Records from a data collection

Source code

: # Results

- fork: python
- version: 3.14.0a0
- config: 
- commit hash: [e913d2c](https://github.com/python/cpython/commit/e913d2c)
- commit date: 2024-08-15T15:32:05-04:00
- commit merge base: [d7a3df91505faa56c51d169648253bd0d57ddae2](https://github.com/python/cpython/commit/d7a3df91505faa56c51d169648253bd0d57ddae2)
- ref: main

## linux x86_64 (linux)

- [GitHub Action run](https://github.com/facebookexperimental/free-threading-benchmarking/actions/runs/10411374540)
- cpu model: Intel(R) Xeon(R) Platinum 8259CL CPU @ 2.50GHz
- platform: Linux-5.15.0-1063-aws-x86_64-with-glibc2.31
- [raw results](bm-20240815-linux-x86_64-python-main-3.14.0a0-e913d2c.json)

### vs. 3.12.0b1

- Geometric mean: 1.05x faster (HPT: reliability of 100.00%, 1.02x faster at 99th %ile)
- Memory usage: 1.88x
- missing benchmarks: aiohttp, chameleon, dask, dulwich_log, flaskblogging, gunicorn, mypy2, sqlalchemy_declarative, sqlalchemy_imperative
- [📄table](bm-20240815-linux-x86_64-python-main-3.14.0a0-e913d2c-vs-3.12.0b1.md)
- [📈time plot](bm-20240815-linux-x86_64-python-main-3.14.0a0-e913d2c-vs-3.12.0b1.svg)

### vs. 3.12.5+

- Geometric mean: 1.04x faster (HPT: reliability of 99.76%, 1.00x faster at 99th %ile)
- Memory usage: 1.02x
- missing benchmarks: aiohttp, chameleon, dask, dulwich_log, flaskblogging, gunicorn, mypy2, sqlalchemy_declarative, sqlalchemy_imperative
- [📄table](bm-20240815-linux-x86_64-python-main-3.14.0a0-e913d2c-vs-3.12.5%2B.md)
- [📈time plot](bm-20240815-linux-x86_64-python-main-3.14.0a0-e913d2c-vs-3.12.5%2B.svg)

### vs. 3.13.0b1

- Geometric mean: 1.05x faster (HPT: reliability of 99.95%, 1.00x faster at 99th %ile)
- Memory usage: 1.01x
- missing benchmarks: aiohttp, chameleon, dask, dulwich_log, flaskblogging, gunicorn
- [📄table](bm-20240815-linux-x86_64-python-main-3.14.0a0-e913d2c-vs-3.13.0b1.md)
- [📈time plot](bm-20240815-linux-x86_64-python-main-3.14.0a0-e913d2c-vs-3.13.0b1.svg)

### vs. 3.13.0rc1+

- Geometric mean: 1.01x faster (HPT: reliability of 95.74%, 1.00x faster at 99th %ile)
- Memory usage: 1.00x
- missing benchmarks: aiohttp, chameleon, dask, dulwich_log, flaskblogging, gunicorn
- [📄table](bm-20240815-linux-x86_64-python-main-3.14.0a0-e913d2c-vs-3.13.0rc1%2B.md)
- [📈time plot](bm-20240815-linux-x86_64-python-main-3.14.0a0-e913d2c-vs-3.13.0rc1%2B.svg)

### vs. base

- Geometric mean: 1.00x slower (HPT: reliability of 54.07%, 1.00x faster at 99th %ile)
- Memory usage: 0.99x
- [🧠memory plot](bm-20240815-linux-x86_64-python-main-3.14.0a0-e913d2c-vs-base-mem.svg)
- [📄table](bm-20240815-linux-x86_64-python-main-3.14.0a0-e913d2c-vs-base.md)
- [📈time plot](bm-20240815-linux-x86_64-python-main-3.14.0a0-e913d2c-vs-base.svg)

WHAT THE EXERCISE ASKS: What you return should be the lines from the start of the data through the line with "### vs. 3.12.0b1", quoted exactly and nothing more.

WORKED SOLUTION:
Source code

: # Results

- fork: python
- version: 3.14.0a0
- config: 
- commit hash: [e913d2c](https://github.com/python/cpython/commit/e913d2c)
- commit date: 2024-08-15T15:32:05-04:00
- commit merge base: [d7a3df91505faa56c51d169648253bd0d57ddae2](https://github.com/python/cpython/commit/d7a3df91505faa56c51d169648253bd0d57ddae2)
- ref: main

## linux x86_64 (linux)

- [GitHub Action run](https://github.com/facebookexperimental/free-threading-benchmarking/actions/runs/10411374540)
- cpu model: Intel(R) Xeon(R) Platinum 8259CL CPU @ 2.50GHz
- platform: Linux-5.15.0-1063-aws-x86_64-with-glibc2.31
- [raw results](bm-20240815-linux-x86_64-python-main-3.14.0a0-e913d2c.json)

### vs. 3.12.0b1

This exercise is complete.